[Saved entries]
»»

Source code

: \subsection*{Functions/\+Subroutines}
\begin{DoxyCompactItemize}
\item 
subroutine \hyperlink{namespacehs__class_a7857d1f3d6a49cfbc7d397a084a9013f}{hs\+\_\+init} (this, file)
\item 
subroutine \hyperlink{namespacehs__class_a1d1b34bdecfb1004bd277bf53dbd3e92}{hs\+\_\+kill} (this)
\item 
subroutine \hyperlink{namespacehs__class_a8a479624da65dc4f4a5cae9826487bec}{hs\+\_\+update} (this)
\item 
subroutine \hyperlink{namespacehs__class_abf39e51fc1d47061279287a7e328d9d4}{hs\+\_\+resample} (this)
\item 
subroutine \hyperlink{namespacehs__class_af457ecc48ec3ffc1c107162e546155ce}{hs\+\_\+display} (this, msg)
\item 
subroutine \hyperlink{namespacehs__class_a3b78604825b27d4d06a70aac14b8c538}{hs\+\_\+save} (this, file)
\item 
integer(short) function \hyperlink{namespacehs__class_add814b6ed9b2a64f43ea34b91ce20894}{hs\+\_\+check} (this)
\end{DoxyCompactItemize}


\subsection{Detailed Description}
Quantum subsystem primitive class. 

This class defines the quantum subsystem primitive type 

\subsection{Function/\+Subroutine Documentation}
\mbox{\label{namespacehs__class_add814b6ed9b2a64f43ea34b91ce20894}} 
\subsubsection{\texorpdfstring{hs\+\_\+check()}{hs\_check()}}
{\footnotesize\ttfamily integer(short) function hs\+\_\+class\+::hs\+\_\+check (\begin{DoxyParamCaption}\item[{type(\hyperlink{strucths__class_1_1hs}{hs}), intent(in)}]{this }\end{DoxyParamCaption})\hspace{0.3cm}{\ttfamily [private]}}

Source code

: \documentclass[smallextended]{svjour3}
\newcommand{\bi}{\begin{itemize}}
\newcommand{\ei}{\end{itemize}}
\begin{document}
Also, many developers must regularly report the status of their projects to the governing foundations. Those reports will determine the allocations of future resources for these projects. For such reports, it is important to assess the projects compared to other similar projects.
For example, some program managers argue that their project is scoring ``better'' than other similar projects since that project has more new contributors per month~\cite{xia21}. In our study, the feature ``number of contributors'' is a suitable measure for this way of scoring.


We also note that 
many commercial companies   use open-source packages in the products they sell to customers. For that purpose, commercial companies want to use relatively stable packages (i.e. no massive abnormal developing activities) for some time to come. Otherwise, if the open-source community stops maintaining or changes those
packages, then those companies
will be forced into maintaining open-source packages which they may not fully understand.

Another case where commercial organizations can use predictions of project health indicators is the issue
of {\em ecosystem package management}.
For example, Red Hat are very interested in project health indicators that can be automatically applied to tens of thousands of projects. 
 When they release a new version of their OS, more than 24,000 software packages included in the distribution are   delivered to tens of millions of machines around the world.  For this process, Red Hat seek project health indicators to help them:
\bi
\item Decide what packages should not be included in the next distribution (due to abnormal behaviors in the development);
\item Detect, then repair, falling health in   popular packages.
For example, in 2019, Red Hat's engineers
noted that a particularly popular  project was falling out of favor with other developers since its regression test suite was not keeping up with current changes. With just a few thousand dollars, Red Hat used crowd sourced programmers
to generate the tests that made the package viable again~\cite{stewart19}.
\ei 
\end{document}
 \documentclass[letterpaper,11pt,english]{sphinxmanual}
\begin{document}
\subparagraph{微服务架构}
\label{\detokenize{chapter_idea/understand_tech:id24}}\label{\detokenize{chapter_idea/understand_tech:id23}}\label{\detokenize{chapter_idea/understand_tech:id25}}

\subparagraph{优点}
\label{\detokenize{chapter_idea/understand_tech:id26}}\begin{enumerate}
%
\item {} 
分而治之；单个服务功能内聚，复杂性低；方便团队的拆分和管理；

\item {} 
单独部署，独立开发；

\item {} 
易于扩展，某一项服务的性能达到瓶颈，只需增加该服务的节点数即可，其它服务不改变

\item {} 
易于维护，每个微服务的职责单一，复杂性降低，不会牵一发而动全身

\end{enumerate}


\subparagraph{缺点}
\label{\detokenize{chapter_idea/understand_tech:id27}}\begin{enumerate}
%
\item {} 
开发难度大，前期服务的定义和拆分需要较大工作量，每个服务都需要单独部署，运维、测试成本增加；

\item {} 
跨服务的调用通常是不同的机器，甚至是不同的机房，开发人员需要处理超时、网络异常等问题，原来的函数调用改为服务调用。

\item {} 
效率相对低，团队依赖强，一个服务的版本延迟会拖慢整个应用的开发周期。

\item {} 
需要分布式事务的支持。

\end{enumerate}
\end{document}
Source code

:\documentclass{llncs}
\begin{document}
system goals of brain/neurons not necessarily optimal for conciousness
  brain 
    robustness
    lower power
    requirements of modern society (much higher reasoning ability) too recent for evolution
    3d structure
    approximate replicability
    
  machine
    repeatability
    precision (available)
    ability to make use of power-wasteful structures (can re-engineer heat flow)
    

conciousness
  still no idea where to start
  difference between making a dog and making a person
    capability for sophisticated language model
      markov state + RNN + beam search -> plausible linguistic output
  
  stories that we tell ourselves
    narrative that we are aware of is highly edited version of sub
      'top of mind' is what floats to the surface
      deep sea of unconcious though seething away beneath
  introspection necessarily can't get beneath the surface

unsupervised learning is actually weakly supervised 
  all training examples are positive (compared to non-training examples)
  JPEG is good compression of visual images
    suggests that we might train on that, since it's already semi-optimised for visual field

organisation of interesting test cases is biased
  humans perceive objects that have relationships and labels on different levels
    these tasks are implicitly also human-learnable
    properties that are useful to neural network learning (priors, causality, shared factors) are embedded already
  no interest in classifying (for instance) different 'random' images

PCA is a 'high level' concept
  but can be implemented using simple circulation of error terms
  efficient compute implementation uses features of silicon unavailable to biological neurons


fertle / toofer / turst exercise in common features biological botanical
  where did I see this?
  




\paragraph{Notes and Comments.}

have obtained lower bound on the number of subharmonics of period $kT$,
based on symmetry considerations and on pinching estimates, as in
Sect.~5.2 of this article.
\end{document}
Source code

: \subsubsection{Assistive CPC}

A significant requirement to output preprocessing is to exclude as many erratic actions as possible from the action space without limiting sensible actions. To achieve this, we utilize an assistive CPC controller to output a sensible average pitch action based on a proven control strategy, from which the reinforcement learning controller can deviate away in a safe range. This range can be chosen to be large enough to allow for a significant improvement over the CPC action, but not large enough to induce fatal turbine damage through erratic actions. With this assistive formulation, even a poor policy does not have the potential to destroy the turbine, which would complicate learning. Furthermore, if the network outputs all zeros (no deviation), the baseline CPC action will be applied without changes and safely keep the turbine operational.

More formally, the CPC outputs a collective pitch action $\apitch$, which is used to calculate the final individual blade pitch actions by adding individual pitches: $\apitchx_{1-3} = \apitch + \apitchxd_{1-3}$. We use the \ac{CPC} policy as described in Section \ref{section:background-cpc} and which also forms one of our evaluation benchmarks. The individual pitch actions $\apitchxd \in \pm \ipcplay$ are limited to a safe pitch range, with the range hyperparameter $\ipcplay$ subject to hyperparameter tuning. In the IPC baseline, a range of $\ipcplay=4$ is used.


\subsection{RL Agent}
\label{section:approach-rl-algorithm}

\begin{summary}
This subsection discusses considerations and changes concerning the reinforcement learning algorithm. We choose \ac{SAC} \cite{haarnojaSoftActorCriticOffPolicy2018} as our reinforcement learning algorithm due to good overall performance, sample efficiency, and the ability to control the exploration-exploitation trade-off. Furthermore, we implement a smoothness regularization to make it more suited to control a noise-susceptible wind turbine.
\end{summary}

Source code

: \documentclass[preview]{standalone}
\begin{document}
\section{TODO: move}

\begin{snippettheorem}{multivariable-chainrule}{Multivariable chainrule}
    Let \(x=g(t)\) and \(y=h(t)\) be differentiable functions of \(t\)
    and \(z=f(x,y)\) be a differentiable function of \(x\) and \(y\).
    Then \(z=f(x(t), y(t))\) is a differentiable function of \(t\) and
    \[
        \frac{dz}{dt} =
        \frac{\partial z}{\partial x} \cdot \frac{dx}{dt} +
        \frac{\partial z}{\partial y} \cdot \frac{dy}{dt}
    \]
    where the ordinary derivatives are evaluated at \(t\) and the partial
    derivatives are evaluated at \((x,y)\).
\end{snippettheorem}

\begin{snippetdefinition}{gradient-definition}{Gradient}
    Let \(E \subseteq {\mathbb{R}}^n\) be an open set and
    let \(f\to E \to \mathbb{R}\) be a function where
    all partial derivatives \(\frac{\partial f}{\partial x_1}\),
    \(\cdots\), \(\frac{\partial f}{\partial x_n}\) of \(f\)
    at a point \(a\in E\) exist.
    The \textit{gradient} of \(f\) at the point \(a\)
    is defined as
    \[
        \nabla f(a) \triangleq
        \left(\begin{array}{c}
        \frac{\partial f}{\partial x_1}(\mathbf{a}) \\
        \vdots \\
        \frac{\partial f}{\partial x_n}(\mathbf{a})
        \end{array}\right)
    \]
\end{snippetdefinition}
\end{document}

««

◆ EXERCISE ◆
Where does "they" appear in the records above? Copy every line that has it.

◆ ANSWER BOX ◆
many commercial companies   use open-source packages in the products they sell to customers. For that purpose, commercial companies want to use relatively stable packages (i.e. no massive abnormal developing activities) for some time to come. Otherwise, if the open-source community stops maintaining or changes those
will be forced into maintaining open-source packages which they may not fully understand.
 When they release a new version of their OS, more than 24,000 software packages included in the distribution are   delivered to tens of millions of machines around the world.  For this process, Red Hat seek project health indicators to help them:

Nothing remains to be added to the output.